Why Isn't the Bailout Working?

Billions have been sent to banks to increase lending, but crisis remains.

Dec. 19, 2008— -- The word "bailout" was one of the most-searched-for terms on the Internet this year. It's been all over the news. It's been discussed everywhere from Congress to American living rooms.

But what happened to that money that was already handed out? What happened to that first chunk of change from the $700 billion bailout that was supposed to increase lending?

The plan didn't exactly work. The Dow has dropped 2,000 points since Congress approve those confidence-restoring funds.

Treasury Secretary Henry Paulson said taxpayers would be kept in the loop about the billions that have already been sent to about 100 banks.

"We need oversight," he said. "We need transparency. I want it. We all want it."

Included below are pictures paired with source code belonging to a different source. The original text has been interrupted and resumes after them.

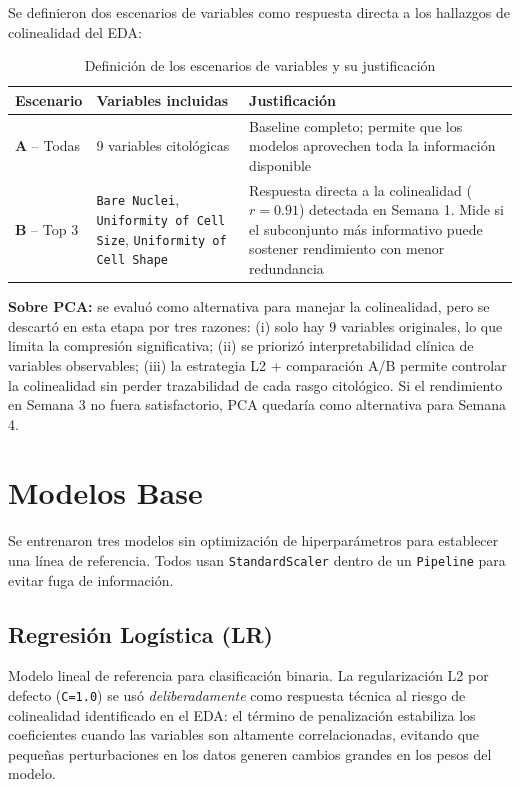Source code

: \documentclass[11pt,a4paper]{article}
\begin{document}
Se definieron dos escenarios de variables como respuesta directa a los hallazgos de colinealidad del EDA:

\begin{table}[H]
\centering
\caption{Definición de los escenarios de variables y su justificación}
\renewcommand{\arraystretch}{1.2}
\begin{tabularx}{\textwidth}{l l X}
\toprule
\textbf{Escenario} & \textbf{Variables incluidas} & \textbf{Justificación} \\
\midrule
\textbf{A} -- Todas & 9 variables citológicas & Baseline completo; permite que los modelos aprovechen toda la información disponible \\
\midrule
\textbf{B} -- Top 3 & \texttt{Bare Nuclei}, \texttt{Uniformity of Cell Size}, \texttt{Uniformity of Cell Shape} & Respuesta directa a la colinealidad ($r=0.91$) detectada en Semana 1. Mide si el subconjunto más informativo puede sostener rendimiento con menor redundancia \\
\bottomrule
\end{tabularx}
\end{table}

\textbf{Sobre PCA:} se evaluó como alternativa para manejar la colinealidad, pero se descartó en esta etapa por tres razones: (i) solo hay 9 variables originales, lo que limita la compresión significativa; (ii) se priorizó interpretabilidad clínica de variables observables; (iii) la estrategia L2 + comparación A/B permite controlar la colinealidad sin perder trazabilidad de cada rasgo citológico. Si el rendimiento en Semana 3 no fuera satisfactorio, PCA quedaría como alternativa para Semana 4.

\section{Modelos Base}

Se entrenaron tres modelos sin optimización de hiperparámetros para establecer una línea de referencia. Todos usan \texttt{StandardScaler} dentro de un \texttt{Pipeline} para evitar fuga de información.

\subsection{Regresión Logística (LR)}

Modelo lineal de referencia para clasificación binaria. La regularización L2 por defecto (\texttt{C=1.0}) se usó \textit{deliberadamente} como respuesta técnica al riesgo de colinealidad identificado en el EDA: el término de penalización estabiliza los coeficientes cuando las variables son altamente correlacionadas, evitando que pequeñas perturbaciones en los datos generen cambios grandes en los pesos del modelo.
\end{document}
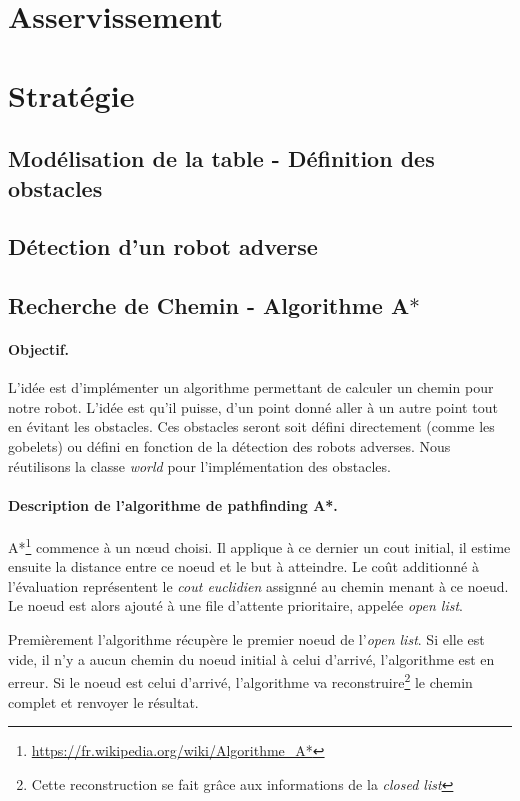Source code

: \documentclass[a4paper,10pt]{report}
\begin{document}
\begin{spacing}{1.5}
\section{Asservissement}
\section{Stratégie}
\subsection{Modélisation de la table - Définition des obstacles}
\subsection{Détection d'un robot adverse}
\subsection{Recherche de Chemin - Algorithme A$\ast$}
\paragraph{Objectif.} L'idée est d'implémenter un algorithme permettant de
calculer un chemin pour notre robot. L'idée est qu'il puisse, d'un point donné
aller à un autre point tout en évitant les obstacles. Ces obstacles seront soit
défini directement (comme les gobelets) ou défini en fonction de la détection
des robots adverses. Nous réutilisons la classe \textit{world} pour
l'implémentation des obstacles.
\paragraph{Description de l'algorithme de pathfinding A*.}
A*\footnote{\url{https://fr.wikipedia.org/wiki/Algorithme_A*}} commence à un
nœud choisi. Il applique à ce dernier un cout initial, il estime ensuite la
distance entre ce noeud et le but à atteindre. Le coût additionné à l'évaluation
représentent le \textit{cout euclidien} assignné au chemin menant à ce noeud.
Le noeud est alors ajouté à une file d'attente prioritaire, appelée \textit{open
list}.

Premièrement l'algorithme récupère le premier noeud de l'\textit{open list}. Si
elle est vide, il n'y a aucun chemin du noeud initial à celui d'arrivé,
l'algorithme est en erreur. Si le noeud est celui d'arrivé, l'algorithme va
reconstruire\footnote{Cette reconstruction se fait grâce aux informations de la
  \textit{closed list}} le chemin complet et renvoyer le résultat.


\end{spacing}
\end{document}
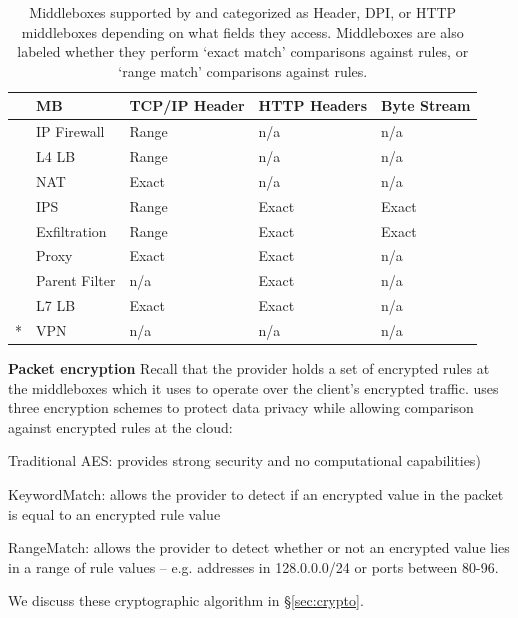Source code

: \begin{table}
\centering
\small
\hspace{-2pt}
\begin{tabular}{l|l|p{.45in}|p{.45in}|p{.45in}}
&{\bf MB}&{\bf TCP/IP Header}&{\bf HTTP Headers}&{\bf Byte Stream}\\

\hline

\parbox[t]{1mm}{}
&IP Firewall&Range&n/a&n/a\\
&L4 LB&Range&n/a&n/a\\
&NAT&Exact&n/a&n/a\\
\hline


\parbox[t]{1mm}{}
&IPS&Range&Exact&Exact\\
&Exfiltration&Range&Exact&Exact\\
\hline

\parbox[t]{1mm}{}
&Proxy&Exact&Exact&n/a\\
&Parent Filter&n/a&Exact&n/a\\
&L7 LB&Exact&Exact&n/a\\
\hline
*&VPN&n/a&n/a&n/a\\

\end{tabular}
\caption[]{Middleboxes supported by \sys and categorized as Header, DPI, or HTTP middleboxes depending on what fields they access. Middleboxes are also labeled whether they perform `exact match' comparisons against rules, or `range match' comparisons against rules.\label{tbl:mbreqs}}

\end{table}



\noindent\textbf{Packet encryption}
Recall that the provider holds a set of encrypted rules at the middleboxes which it uses to operate over the client's encrypted traffic.
\sys uses three encryption schemes to protect data privacy while allowing comparison against encrypted rules at the cloud: 
\begin{myitemize}
\item Traditional AES: provides strong security and no computational capabilities)
\item KeywordMatch:  allows the provider to detect if an encrypted value in the packet is equal to an encrypted rule value
\item RangeMatch: allows the provider to detect whether or not an encrypted value lies in a range of rule values -- e.g. addresses in 128.0.0.0/24 or ports between 80-96.
\end{myitemize}
We discuss these cryptographic algorithm in \S\ref{sec:crypto}.

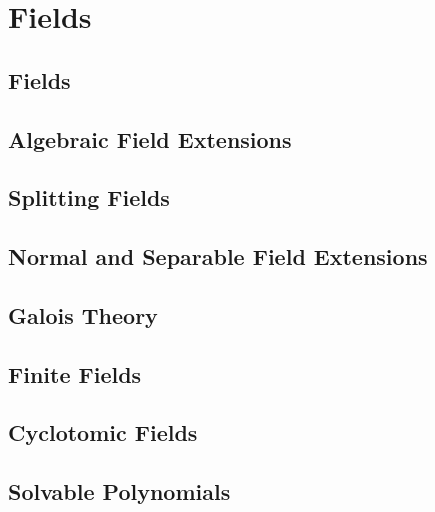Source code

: 
\chapter{Fields}\label{cha:fields}
\section{Fields}
\begin{defn}[Field]\label{defn:field}
\end{defn}

\section{Algebraic Field Extensions}
\section{Splitting Fields}
\section{Normal and Separable Field Extensions}
\section{Galois Theory}
\section{Finite Fields}
\section{Cyclotomic Fields}
\section{Solvable Polynomials}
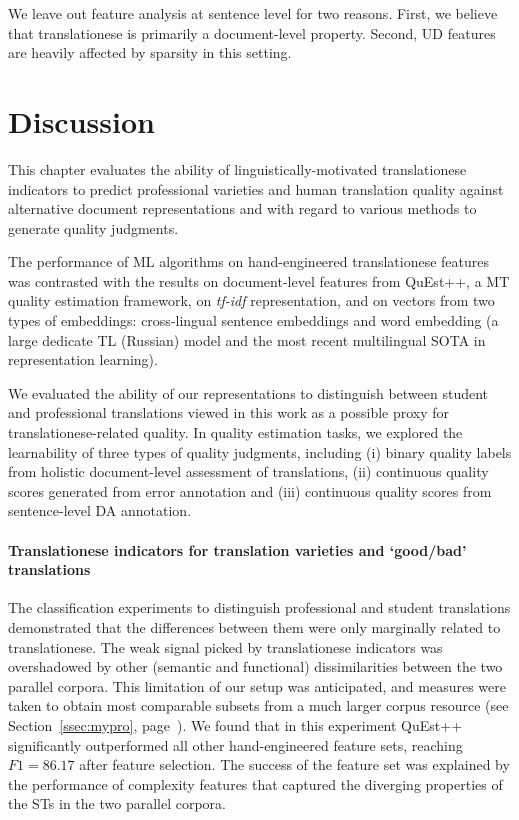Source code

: We leave out feature analysis at sentence level for two reasons. First, we believe that translationese is primarily a document-level property. Second, UD features are heavily affected by sparsity in this setting. 

\section{\label{sec:qua_disc}Discussion}
This chapter evaluates the ability of linguistically-motivated translationese indicators to predict professional varieties and human translation quality against alternative document representations and with regard to various methods to generate quality judgments. 

The performance of ML algorithms on hand-engineered translationese features was contrasted with the results on document-level features from QuEst++, a MT quality estimation framework, on \textit{tf-idf} representation, and on vectors from two types of embeddings: cross-lingual sentence embeddings and word embedding (a large dedicate TL (Russian) model and the most recent multilingual SOTA in representation learning).

We evaluated the ability of our representations to distinguish between student and professional translations viewed in this work as a possible proxy for translationese-related quality.
In quality estimation tasks, we explored the learnability of three types of quality judgments, including (i) binary quality labels from holistic document-level assessment of translations, (ii) continuous quality scores generated from error annotation and (iii) continuous quality scores from sentence-level DA annotation. 

\paragraph{Translationese indicators for translation varieties and `good/bad' translations}  %
The classification experiments to distinguish professional and student translations demonstrated that the differences between them were only marginally related to translationese. The weak signal picked by translationese indicators was overshadowed by other (semantic and functional) dissimilarities between the two parallel corpora. This limitation of our setup was anticipated, and measures were taken to obtain most comparable subsets from a much larger corpus resource (see Section~\ref{ssec:mypro}, page~\pageref{pg:stu_pro_made_comparable}).
We found that in this experiment QuEst++ significantly outperformed all other hand-engineered feature sets, reaching $F1=86.17$ after feature selection. The success of the feature set was explained by the performance of complexity features that captured the diverging properties of the STs in the two parallel corpora. 

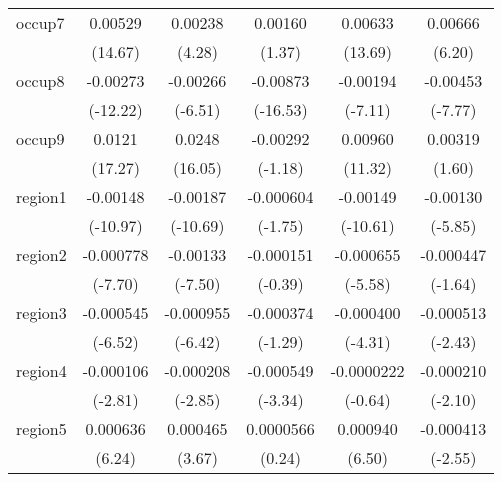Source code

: \begin{table}[htbp]
\begin{tabular}{l*{5}{c}}
occup7      &     0.00529\sym{***}&     0.00238\sym{***}&     0.00160         &     0.00633\sym{***}&     0.00666\sym{***}\\
            &     (14.67)         &      (4.28)         &      (1.37)         &     (13.69)         &      (6.20)         \\
occup8      &    -0.00273\sym{***}&    -0.00266\sym{***}&    -0.00873\sym{***}&    -0.00194\sym{***}&    -0.00453\sym{***}\\
            &    (-12.22)         &     (-6.51)         &    (-16.53)         &     (-7.11)         &     (-7.77)         \\
occup9      &      0.0121\sym{***}&      0.0248\sym{***}&    -0.00292         &     0.00960\sym{***}&     0.00319         \\
            &     (17.27)         &     (16.05)         &     (-1.18)         &     (11.32)         &      (1.60)         \\
region1     &    -0.00148\sym{***}&    -0.00187\sym{***}&   -0.000604         &    -0.00149\sym{***}&    -0.00130\sym{***}\\
            &    (-10.97)         &    (-10.69)         &     (-1.75)         &    (-10.61)         &     (-5.85)         \\
region2     &   -0.000778\sym{***}&    -0.00133\sym{***}&   -0.000151         &   -0.000655\sym{***}&   -0.000447         \\
            &     (-7.70)         &     (-7.50)         &     (-0.39)         &     (-5.58)         &     (-1.64)         \\
region3     &   -0.000545\sym{***}&   -0.000955\sym{***}&   -0.000374         &   -0.000400\sym{***}&   -0.000513\sym{*}  \\
            &     (-6.52)         &     (-6.42)         &     (-1.29)         &     (-4.31)         &     (-2.43)         \\
region4     &   -0.000106\sym{**} &   -0.000208\sym{**} &   -0.000549\sym{***}&  -0.0000222         &   -0.000210\sym{*}  \\
            &     (-2.81)         &     (-2.85)         &     (-3.34)         &     (-0.64)         &     (-2.10)         \\
region5     &    0.000636\sym{***}&    0.000465\sym{***}&   0.0000566         &    0.000940\sym{***}&   -0.000413\sym{*}  \\
            &      (6.24)         &      (3.67)         &      (0.24)         &      (6.50)         &     (-2.55)         \\

\end{tabular}
\end{table}
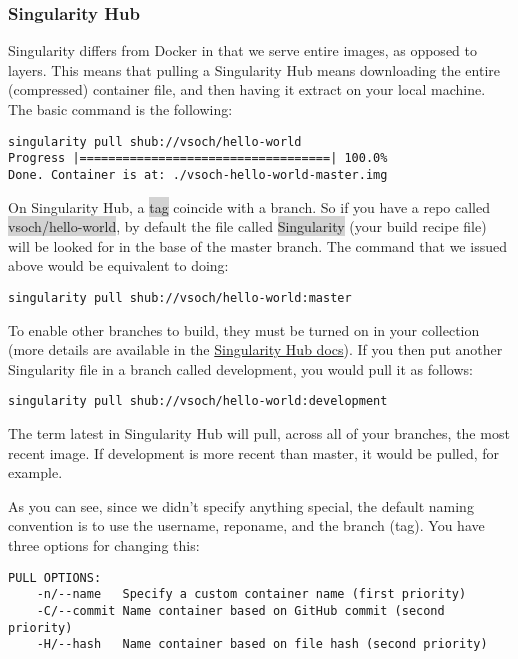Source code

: \documentclass[a4paper]{article}
\newcounter{subsubsubsection}[subsubsection]
\begin{document}
	\subsubsection{Singularity Hub}
	
	Singularity differs from Docker in that we serve entire images, as opposed to layers. This means that pulling a Singularity Hub means downloading the entire (compressed) container file, and then having it extract on your local machine. The basic command is the following:
\begin{lstlisting}[frame=single]
singularity pull shub://vsoch/hello-world
Progress |===================================| 100.0% 
Done. Container is at: ./vsoch-hello-world-master.img
\end{lstlisting}	
	
		
		On Singularity Hub, a \colorbox{lightgray}{tag} coincide with a branch. So if you have a repo called \colorbox{lightgray}{vsoch/hello-world}, by default the file called \colorbox{lightgray}{Singularity} (your build recipe file) will be looked for in the base of the master branch. The command that we issued above would be equivalent to doing:
\begin{lstlisting}[frame=single]
singularity pull shub://vsoch/hello-world:master
\end{lstlisting}
		
		To enable other branches to build, they must be turned on in your collection (more details are available in the \href{https://singularity-hub.org/faq}{Singularity Hub docs}). If you then put another Singularity file in a branch called development, you would pull it as follows:
\begin{lstlisting}[frame=single]
singularity pull shub://vsoch/hello-world:development
\end{lstlisting}

The term latest in Singularity Hub will pull, across all of your branches, the most recent image. If development is more recent than master, it would be pulled, for example.

		
		
		As you can see, since we didn’t specify anything special, the default naming convention is to use the username, reponame, and the branch (tag). You have three options for changing this:

\begin{lstlisting}[frame=single]
PULL OPTIONS:
    -n/--name   Specify a custom container name (first priority)
    -C/--commit Name container based on GitHub commit (second priority)
    -H/--hash   Name container based on file hash (second priority)
\end{lstlisting}
		
\end{document}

But a month after the money was doled out, the chair of the congressional oversight panel told reporters she didn't yet know where the money was.

"I only got this job 14 days ago," Elizabeth Warren, who chairs the congressional oversight panel, said last week on MSNBC. "We don't have a fax machine. We don't have, you know, a phone yet."

They have phones now, and "we're up to a staff of five," Warren said.

'Dismal Failure'

The panel's job is to see that the bailout money is put to good use, but so far there's no mechanism to track how the banks are spending the money.

"If taxpayer dollars are going to be stuffed into these banks, then there are responsibilities that go with that," Warren said.

Some in Congress are now mad about how the bailout's working -- or not working.

Rep. Carolyn Malone, D-N.Y., called it a "dismal failure." Rep. Virginia Brown-Waite, R-Fla. said that "we are going down a rat hole."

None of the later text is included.